Not surprisingly, the task force report found the division between West and non-West “highly problematic.” The world outside the West was defined in negative terms (“non-West”), implying the history of world regions outside the West was secondary and marginal to that of the West. This disparity also reflected in the number of credits required for Western history (20) versus “non-Western” history (10).

“One of the major contributions of this new curriculum is to ‘break up’ with the traditional divisions … we live in an interconnected world.”

The new curriculum introduces thematic “pathways” to enable students to focus on specific themes in history, including gender, politics, and faith. Students also will be required to take one class that examines the intersections between history and Christianity. “One of the distinctive features of our new curriculum,” explains Hughes, “is that we have a new category of study: Christian Perspectives on Problems in History. This new requirement affords students the opportunity to study thorny issues in history (such as genocide, forced migration, and war), and reflect on them through the lens of Christian faith and ethics. It provides students with the tools to make wise and faithful decisions for the future.”

History alumnus Conrad Reynoldson ’09, an attorney and founder and vice president of the 501(c)(3) nonprofit law firm Washington Civil & Disability Advocate, was excited to hear about the new curriculum.

“I loved the core content of my history classes, but it would have been helpful to have spent more time discussing practical application and providing career guidance,” he said in an email. “I can only recall a handful of occasions when the subject came up during my studies.”

The new curriculum will enable students to better understand the marketable skills they learn in history classes, including research, writing, and critical thinking, and will emphasize past graduates’ success in the job market.
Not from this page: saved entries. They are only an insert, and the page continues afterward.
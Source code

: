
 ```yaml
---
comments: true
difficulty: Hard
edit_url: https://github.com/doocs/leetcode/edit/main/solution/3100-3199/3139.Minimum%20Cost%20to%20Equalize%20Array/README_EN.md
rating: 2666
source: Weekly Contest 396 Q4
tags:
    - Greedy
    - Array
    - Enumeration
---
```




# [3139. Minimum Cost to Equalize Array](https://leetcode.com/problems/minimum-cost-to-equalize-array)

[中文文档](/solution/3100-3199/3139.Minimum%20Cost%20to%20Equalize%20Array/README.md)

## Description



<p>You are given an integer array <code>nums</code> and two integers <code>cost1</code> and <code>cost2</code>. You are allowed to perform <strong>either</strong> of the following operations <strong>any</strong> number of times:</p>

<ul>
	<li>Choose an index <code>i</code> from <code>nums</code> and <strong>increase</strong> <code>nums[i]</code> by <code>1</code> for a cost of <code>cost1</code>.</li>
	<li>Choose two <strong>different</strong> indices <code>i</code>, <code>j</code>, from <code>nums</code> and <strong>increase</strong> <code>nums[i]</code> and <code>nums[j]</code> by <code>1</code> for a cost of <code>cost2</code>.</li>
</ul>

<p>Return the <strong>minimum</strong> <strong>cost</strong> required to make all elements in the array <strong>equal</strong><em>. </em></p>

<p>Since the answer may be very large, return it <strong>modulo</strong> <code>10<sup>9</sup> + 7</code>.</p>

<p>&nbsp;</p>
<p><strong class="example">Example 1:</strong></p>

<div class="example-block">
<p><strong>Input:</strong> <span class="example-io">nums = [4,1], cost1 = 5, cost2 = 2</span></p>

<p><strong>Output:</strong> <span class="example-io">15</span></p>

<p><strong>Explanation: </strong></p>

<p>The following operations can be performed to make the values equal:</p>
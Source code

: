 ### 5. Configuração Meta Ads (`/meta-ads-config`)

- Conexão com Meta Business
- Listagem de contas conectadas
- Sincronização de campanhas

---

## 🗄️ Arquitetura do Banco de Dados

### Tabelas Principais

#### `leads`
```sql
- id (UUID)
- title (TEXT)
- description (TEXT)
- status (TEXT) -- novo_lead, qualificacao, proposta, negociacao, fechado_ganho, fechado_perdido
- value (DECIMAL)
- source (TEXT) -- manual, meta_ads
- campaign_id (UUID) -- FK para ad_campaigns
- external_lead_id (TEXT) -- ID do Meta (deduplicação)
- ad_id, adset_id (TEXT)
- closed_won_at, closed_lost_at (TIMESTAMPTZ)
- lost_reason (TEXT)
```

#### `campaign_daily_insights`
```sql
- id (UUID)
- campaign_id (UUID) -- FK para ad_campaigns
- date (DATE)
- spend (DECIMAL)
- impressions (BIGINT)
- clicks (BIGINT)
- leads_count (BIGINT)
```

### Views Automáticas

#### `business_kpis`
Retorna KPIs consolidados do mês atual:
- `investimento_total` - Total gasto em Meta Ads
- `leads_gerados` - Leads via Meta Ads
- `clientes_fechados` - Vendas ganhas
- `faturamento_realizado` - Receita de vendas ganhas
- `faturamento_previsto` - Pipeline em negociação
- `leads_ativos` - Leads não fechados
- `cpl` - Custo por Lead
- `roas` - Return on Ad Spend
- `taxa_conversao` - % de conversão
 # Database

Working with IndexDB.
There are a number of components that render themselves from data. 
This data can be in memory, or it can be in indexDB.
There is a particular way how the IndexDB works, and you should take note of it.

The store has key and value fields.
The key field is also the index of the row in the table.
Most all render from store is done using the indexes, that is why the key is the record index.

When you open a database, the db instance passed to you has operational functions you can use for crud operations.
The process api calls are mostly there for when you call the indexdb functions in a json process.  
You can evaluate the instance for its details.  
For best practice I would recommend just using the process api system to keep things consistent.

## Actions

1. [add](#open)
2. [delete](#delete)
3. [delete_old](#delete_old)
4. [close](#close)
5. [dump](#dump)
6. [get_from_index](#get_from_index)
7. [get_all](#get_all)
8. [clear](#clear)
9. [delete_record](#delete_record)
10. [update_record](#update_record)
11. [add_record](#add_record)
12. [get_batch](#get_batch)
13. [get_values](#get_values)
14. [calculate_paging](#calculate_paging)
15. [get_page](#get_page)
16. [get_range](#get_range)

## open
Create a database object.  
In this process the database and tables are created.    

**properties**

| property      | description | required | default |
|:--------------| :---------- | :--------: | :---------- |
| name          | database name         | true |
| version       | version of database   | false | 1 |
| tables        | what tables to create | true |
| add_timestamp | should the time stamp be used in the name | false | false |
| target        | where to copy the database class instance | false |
Ye summed up the new curriculum in this way: “In the end, history is about memory,” she said. “If people lose their memory, they don’t know who they are. It is the same with a society, a civilization. We need to understand our identity as a nation and a world, and our new curriculum allows our students to do this. I’m excited about its global perspective, practical focus, and engagement with social issues through Christian faith.”

The final proposal was approved by the Curriculum Committee earlier in the fall.


*Flaherty, Colleen. “The Vanishing History Major.” Inside Higher Ed. Nov. 27, 2018.